Among civilians, the U.S. divorce rate was 3.4 percent in 2010, slightly below military levels, according to the Centers for Disease Control and Prevention.

Ohio Governor signs military child custody bill

Ohio Gov. John Kasich signed into law a child custody bill that will ensure parents who are active in the U.S. military will not have their existing custody order altered solely due to their military service.

The law, sponsored by Rep. Cliff Rosenberger, prohibits a court from finding that past, present or future military service is reason to modify an existing child custody order. The legislation also requires that men or women who are about to enter active service that are seeking a temporary parenting-time order notify the child’s other parent and apply to the court as early as possible.

Under the legislation, the temporary custody order will be canceled within 10 days of notice that active military service has ended.

“The men and women of our armed forces deserve our utmost respect and gratitude,” Rosenberger said in a statement. “I was shocked to learn that, with all of the sacrifices they make for our country, Ohio would not already have this law in the books.”

An emergency measure was included in the bill to ensure the law is in effect for a pending troop deployment of approximately 2,500 members of the Ohio National Guard.

More than 30 states have passed similar laws that secure child custody rights for members of the military.
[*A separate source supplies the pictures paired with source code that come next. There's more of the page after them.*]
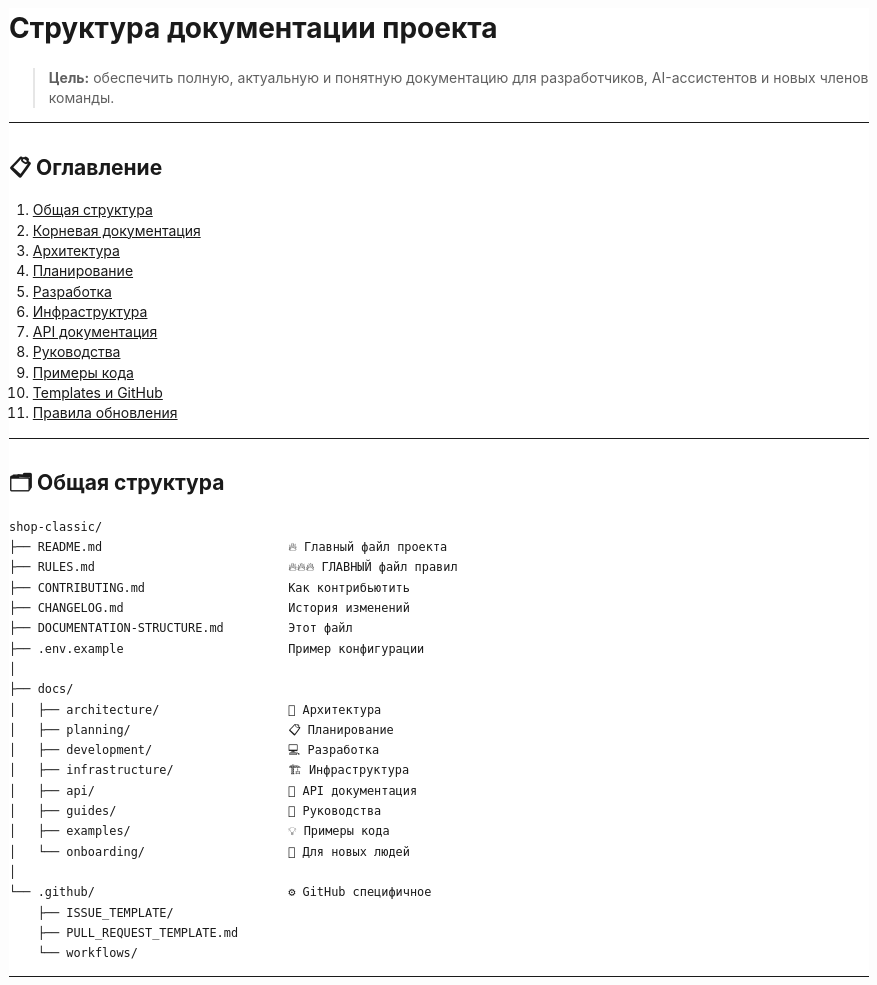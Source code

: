 # Структура документации проекта

> **Цель:** обеспечить полную, актуальную и понятную документацию для разработчиков, AI-ассистентов и новых членов команды.

---

## 📋 Оглавление

1. [Общая структура](#общая-структура)
2. [Корневая документация](#корневая-документация)
3. [Архитектура](#архитектура)
4. [Планирование](#планирование)
5. [Разработка](#разработка)
6. [Инфраструктура](#инфраструктура)
7. [API документация](#api-документация)
8. [Руководства](#руководства)
9. [Примеры кода](#примеры-кода)
10. [Templates и GitHub](#templates-и-github)
11. [Правила обновления](#правила-обновления)

---

## 🗂️ Общая структура

```
shop-classic/
├── README.md                          🔥 Главный файл проекта
├── RULES.md                           🔥🔥🔥 ГЛАВНЫЙ файл правил
├── CONTRIBUTING.md                    Как контрибьютить
├── CHANGELOG.md                       История изменений
├── DOCUMENTATION-STRUCTURE.md         Этот файл
├── .env.example                       Пример конфигурации
│
├── docs/
│   ├── architecture/                  📐 Архитектура
│   ├── planning/                      📋 Планирование
│   ├── development/                   💻 Разработка
│   ├── infrastructure/                🏗️ Инфраструктура
│   ├── api/                           🔌 API документация
│   ├── guides/                        📖 Руководства
│   ├── examples/                      💡 Примеры кода
│   └── onboarding/                    👋 Для новых людей
│
└── .github/                           ⚙️ GitHub специфичное
    ├── ISSUE_TEMPLATE/
    ├── PULL_REQUEST_TEMPLATE.md
    └── workflows/
```

---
Most recently, Oklahoma passed the legislation in early June.

Oklahoma law protects military child custody

A new law that was recently signed by the governor of Oklahoma will protect military members from losing child custody because of their service to their country.

According to the Tulsa World, House Bill 1603 will not allow for military deployment to be used as a reason to modify child custody agreements. In addition, the law will prohibit courts from enacting final orders while a parent is deployed. It will also allow for service members to appoint a family member to represent them on matters related to custody and visitation.

A number of other bills related to military members were also signed into law by Gov. Mary Fallin, who spoke of their importance.

“We owe our very freedom to the servicemen and women who risk their lives to defend this state and this nation,” she said. “I am proud to be able to sign into law a series of bills that protect their families and their rights. They deserve nothing less.”

A similar bill protecting the child custody rights of men and women in the military was recently passed by the Ohio House, according to the Hudson Hub Times.

OH child custody law to protect military rights

Legislation passed by the Ohio House would have an impact on child custody laws as it pertains to military members.

The Hudson Hub Times reports that Substitute House Bill 121 would prevent service members from losing child custody while they are deployed.

Representative Cliff Rosenberger, the main sponsor of the bill, said that he proposed the legislation after hearing from members of the military who lost child custody while serving their country.

“While our men and women are serving our nation, the last thing they should be concerned about is whether they’ll hear from their child,” he told the news source.

Specifically, the bill would bar courts from making permanent decisions about child custody orders already in place based only on the absence of a parent due to military service. Courts would still be able to issue temporary child custody orders in such cases.

There were 54.8 divorces per 100 marriages in Ohio in 2008, according to data from the Ohio Department of Health’s Center for Public Health Statistics and Informatics.